« On pouvait se croire revenu au XVIIIe siècle, sous le règne du grand maharajah Jai Singh II, fondateur de la ville moderne de Jaipur, qui était réputé pour la splendeur de sa cour et la sagesse de son gouvernement. »,
Guyatri Devi,
qui fut la dernière maharani de Jaipur.
L’observatoire de Jaipur n’est pas le premier bien sûr. J’ai déjà évoqué celui de Tycho Brahé sur l’île de Hven, construit en 1576. Si celui-ci a disparu, il reste la Tour ronde (Rundetårn) Copenhague, conçue en 1642 sous Christian IV. Plus loin dans le temps, Hipparque (ca 190-120 av. J.-C.) choisit l’île de Rhodes pour le sien.
La culture arabe, à l’acmé de son rayonnement, en construit à Damas, à Bagdad, aux IXe-Xe siècles, à Maragha en Perse en 1260, à Samarkand en 1420, la tour Galata à Istanbul, au Caire, à Cordoue, Tolède…
Beaucoup d’étoiles tiennent leurs noms de cette origine, comme Aldébaran, Altaïr, Bételgeuse… Bon, les énumérations al-Sufi*.
« Mais savez-vous ce qui rend Vénus si jolie de loin ?
C’est qu’elle est fort affreuse de près.
On a vu avec les lunettes d’approche que ce n’était qu’un amas de montagnes beaucoup plus hautes que les nôtres, fort pointues et apparemment fort sèches ;
et, par cette disposition, la surface d’une planète est la plus propre qu’il se puisse à renvoyer la lumière avec beaucoup plus d’éclat et de vivacité. »
Fontenelle, Entretiens sur la pluralité des mondes, 1686.
Pluralité des mondes, voilà un concept qui me plait. Revenons donc à Jaipur. Son observatoire historique n’est pas davantage le plus vieil actif. Le plus ancien observatoire actuel, toujours en activité, est celui de Paris. Il date de 1667.
Ce n’est pas non plus le seul construit par Jai Singh II. Il entreprit d’abord de bâtir celui de Delhi en 1724, puis déménagea sa capitale d’Amber à Jaipur, avant de faire élever les observatoires de Vârânasî, Ujjain et Mathura. Néanmoins celui de Jaipur est le plus important et le mieux préservé.

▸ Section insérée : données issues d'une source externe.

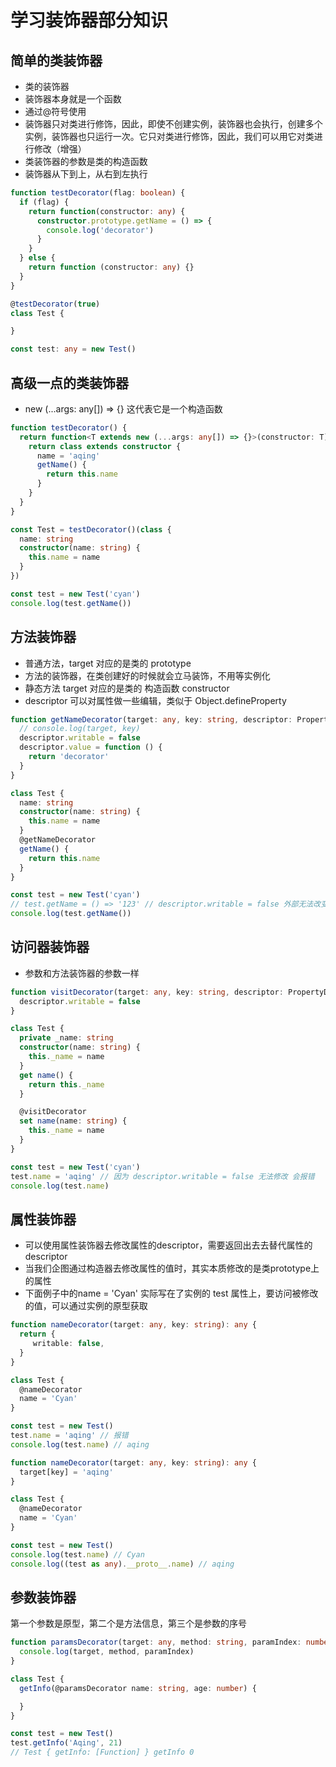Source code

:# 学习装饰器部分知识

## 简单的类装饰器

- 类的装饰器
- 装饰器本身就是一个函数
- 通过@符号使用
- 装饰器只对类进行修饰，因此，即使不创建实例，装饰器也会执行，创建多个实例，装饰器也只运行一次。它只对类进行修饰，因此，我们可以用它对类进行修改（增强）
- 类装饰器的参数是类的构造函数
- 装饰器从下到上，从右到左执行

```typescript
function testDecorator(flag: boolean) {
  if (flag) {
    return function(constructor: any) {
      constructor.prototype.getName = () => {
        console.log('decorator')
      }
    }
  } else {
    return function (constructor: any) {}
  }
}

@testDecorator(true)
class Test {

}

const test: any = new Test()
```

## 高级一点的类装饰器

- new (...args: any[]) => {} 这代表它是一个构造函数

```typescript
function testDecorator() {
  return function<T extends new (...args: any[]) => {}>(constructor: T) {
    return class extends constructor {
      name = 'aqing'
      getName() {
        return this.name
      }
    }
  }
}

const Test = testDecorator()(class {
  name: string
  constructor(name: string) {
    this.name = name
  }
})

const test = new Test('cyan')
console.log(test.getName())
```

## 方法装饰器

- 普通方法，target 对应的是类的 prototype
- 方法的装饰器，在类创建好的时候就会立马装饰，不用等实例化
- 静态方法 target 对应的是类的 构造函数 constructor
- descriptor 可以对属性做一些编辑，类似于 Object.defineProperty

```typescript
function getNameDecorator(target: any, key: string, descriptor: PropertyDescriptor) {
  // console.log(target, key)
  descriptor.writable = false
  descriptor.value = function () {
    return 'decorator'
  }
}

class Test {
  name: string
  constructor(name: string) {
    this.name = name
  }
  @getNameDecorator
  getName() {
    return this.name
  }
}

const test = new Test('cyan')
// test.getName = () => '123' // descriptor.writable = false 外部无法改变getName方法
console.log(test.getName())
```

## 访问器装饰器

- 参数和方法装饰器的参数一样

```typescript
function visitDecorator(target: any, key: string, descriptor: PropertyDescriptor) {
  descriptor.writable = false
}

class Test {
  private _name: string
  constructor(name: string) {
    this._name = name
  }
  get name() {
    return this._name
  }

  @visitDecorator
  set name(name: string) {
    this._name = name
  }
}

const test = new Test('cyan')
test.name = 'aqing' // 因为 descriptor.writable = false 无法修改 会报错
console.log(test.name)
```

## 属性装饰器

- 可以使用属性装饰器去修改属性的descriptor，需要返回出去去替代属性的descriptor
- 当我们企图通过构造器去修改属性的值时，其实本质修改的是类prototype上的属性
- 下面例子中的name = 'Cyan' 实际写在了实例的 test 属性上，要访问被修改的值，可以通过实例的原型获取

```typescript
function nameDecorator(target: any, key: string): any {
  return {
     writable: false,
  }
}

class Test {
  @nameDecorator
  name = 'Cyan'
}

const test = new Test()
test.name = 'aqing' // 报错
console.log(test.name) // aqing
```

```typescript
function nameDecorator(target: any, key: string): any {
  target[key] = 'aqing'
}

class Test {
  @nameDecorator
  name = 'Cyan'
}

const test = new Test()
console.log(test.name) // Cyan
console.log((test as any).__proto__.name) // aqing
```
## 参数装饰器

第一个参数是原型，第二个是方法信息，第三个是参数的序号

```typescript
function paramsDecorator(target: any, method: string, paramIndex: number): any {
  console.log(target, method, paramIndex)
}

class Test {
  getInfo(@paramsDecorator name: string, age: number) {

  }
}

const test = new Test()
test.getInfo('Aqing', 21)
// Test { getInfo: [Function] } getInfo 0
```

Pour l’heure, nous avons rendez-vous avec Vénus, celle qui apporte la paix des Planètes de Gustav Holst (1874-1934).
Sept planètes pour sept notes, une gamme de couleurs pour sept cycles tonaux (cycles tonanux, c'est redondant, non ?).
Création d'un monde, univers parfait et harmonieux, équilibre de la musique des sphères.
https://artsrtlettres.ning.com/video/holst-venus-from-the-planets-suite
Vénus, l’étoile du Matin, l’étoile du Soir, sera donc notre Berger.
La Tour ronde (1642) à Copenhague
abritait un observatoire astronomique à 35 mètres de haut…
… et sa rampe hélicoïdale
qui permettait d’y acheminer les instruments astronomiques :
Mais revenons à notre observatoire de Jaipur, avec le :
Narivalaya yantra :
Son gnomon pointe vers le pôle, sa circonférence graduée en ghatis (heures) et palas (minutes). Il détermine la position du soleil et donne l’heure locale et l’heure indienne. Ou comment être clair tout en maniant la parabole.
Jai Prakash yantra :
Son invention est due à Jai lui-même. Deux coupes hémisphériques de marbre blanc de 5,5 mètres de diamètre chacune figurent les hémisphères célestes et sont utilisées alternativement d’heure en heure.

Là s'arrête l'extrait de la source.